Brett A. Cope, Powell’s Chairman and Chief Executive Officer, stated, “Ongoing levels of solid project execution drove a strong start to our fiscal year, as we delivered a gross margin of 28.4% despite the typical seasonality and lower volumes that define our first quarter. We also experienced high levels of order activity across most of the markets we serve, as the $439 million of awards booked was the highest quarterly total in over two years and led to a book-to-bill ratio of 1.7. Activity in our Commercial & Other Industrial market has accelerated considerably, as this market accounted for almost one-half of our awards in the quarter, and the average project size that we are pursuing and winning has grown substantially, highlighted by our first megaproject(3) order in the data center end market. Also, we won a very large LNG award to support a project along the U.S. Gulf Coast, as this market continues to exhibit favorable dynamics. Overall, our fiscal year is off to a great start, and our results continue to demonstrate both the breadth of investment in electrical infrastructure, as well as Powell’s unique ability to deliver engineered-to-order solutions.”

Interestingly, the stock is up 14.9% since reporting and currently trades at $520.93.
Is now the time to buy Powell? Access our full analysis of the earnings results here, it’s free.
Best Q4: LSI (NASDAQ: LYTS)
Enhancing commercial environments, LSI (NASDAQ: LYTS) provides lighting and display solutions for businesses and retailers.
LSI reported revenues of $147 million, flat year on year, outperforming analysts’ expectations by 4.9%. The business had a stunning quarter with an impressive beat of analysts’ EBITDA estimates and a solid beat of analysts’ revenue estimates.

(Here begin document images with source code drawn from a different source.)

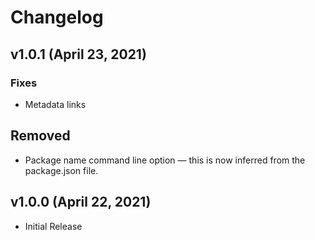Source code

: # Changelog

## v1.0.1 (April 23, 2021)

### Fixes

-   Metadata links

## Removed

-   Package name command line option — this is now inferred from the package.json file.

## v1.0.0 (April 22, 2021)

-   Initial Release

The market seems content with the results as the stock is up 1.1% since reporting. It currently trades at $20.61.
Is now the time to buy LSI? Access our full analysis of the earnings results here, it’s free.

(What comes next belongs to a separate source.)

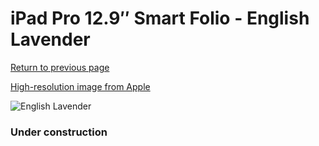 # iPad Pro 12.9″ Smart Folio - English Lavender

[Return to previous page](/ipad_pro4)

[High-resolution image from Apple](https://store.storeimages.cdn-apple.com/8756/as-images.apple.com/is/MM6P3?wid=4500&hei=4500&fmt=png)

<div style="width: 384px"><img src="/everyphone/MM6P3.png" alt="English Lavender"></div>

### Under construction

Weakest Q4: Whirlpool (NYSE: WHR)
Credited with introducing the first automatic washing machine, Whirlpool (NYSE: WHR) is a manufacturer of a variety of home appliances.
Whirlpool reported revenues of $4.10 billion, flat year on year, falling short of analysts’ expectations by 3.7%. It was a softer quarter as it posted a significant miss of analysts’ revenue estimates and a significant miss of analysts’ EBITDA estimates.

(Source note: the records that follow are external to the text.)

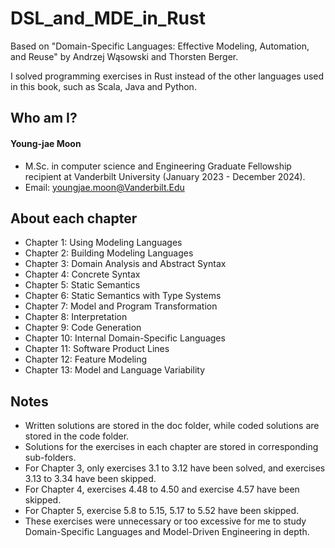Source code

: # DSL_and_MDE_in_Rust
Based on "Domain-Specific Languages: Effective Modeling, Automation, and Reuse" by Andrzej Wąsowski and Thorsten Berger.

I solved programming exercises in Rust instead of the other languages used in this book, such as Scala, Java and Python.

## Who am I?
#### Young-jae Moon
* M.Sc. in computer science and Engineering Graduate Fellowship recipient at Vanderbilt University (January 2023 - December 2024).
* Email: youngjae.moon@Vanderbilt.Edu

## About each chapter
* Chapter 1: Using Modeling Languages
* Chapter 2: Building Modeling Languages
* Chapter 3: Domain Analysis and Abstract Syntax
* Chapter 4: Concrete Syntax
* Chapter 5: Static Semantics
* Chapter 6: Static Semantics with Type Systems
* Chapter 7: Model and Program Transformation
* Chapter 8: Interpretation
* Chapter 9: Code Generation
* Chapter 10: Internal Domain-Specific Languages
* Chapter 11: Software Product Lines
* Chapter 12: Feature Modeling
* Chapter 13: Model and Language Variability

## Notes

* Written solutions are stored in the doc folder, while coded solutions are stored in the code folder.
* Solutions for the exercises in each chapter are stored in corresponding sub-folders.
* For Chapter 3, only exercises 3.1 to 3.12 have been solved, and exercises 3.13 to 3.34 have been skipped.
* For Chapter 4, exercises 4.48 to 4.50 and exercise 4.57 have been skipped.
* For Chapter 5, exercise 5.8 to 5.15, 5.17 to 5.52 have been skipped.
* These exercises were unnecessary or too excessive for me to study Domain-Specific Languages and Model-Driven Engineering in depth.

Whirlpool delivered the highest full-year guidance raise but had the weakest performance against analyst estimates in the group. As expected, the stock is down 14.6% since the results and currently trades at $69.08.
Read our full analysis of Whirlpool’s results here.
Verra Mobility (NASDAQ: VRRM)
Aiming to wrap technology and data around a historically manual and paper-based industry, Verra Mobility (NYSE: VRRM) is a leading provider of smart mobility technology to address tolls and violations, title and registration services, as well as safety and traffic enforcement.
Verra Mobility reported revenues of $257.9 million, up 16.4% year on year. This result beat analysts’ expectations by 6.7%. However, it was a slower quarter as it logged a significant miss of analysts’ adjusted operating income estimates and a significant miss of analysts’ EPS estimates.
Verra Mobility delivered the biggest analyst estimates beat among its peers. The stock is down 9.3% since reporting and currently trades at $16.97.
Read our full, actionable report on Verra Mobility here, it’s free.
GE Vernova (NYSE: GEV)
Born from the energy business of industrial giant General Electric in a 2023 spin-off, GE Vernova (NYSE: GEV) designs, manufactures, and services power generation equipment and grid technologies to help customers build more reliable and sustainable electric systems.
GE Vernova reported revenues of $10.96 billion, up 3.8% year on year. This print topped analysts’ expectations by 6.5%. It was a strong quarter as it also produced a beat of analysts’ EPS estimates and an impressive beat of analysts’ revenue estimates.
The stock is up 26% since reporting and currently trades at $873.
Read our full, actionable report on GE Vernova here, it’s free.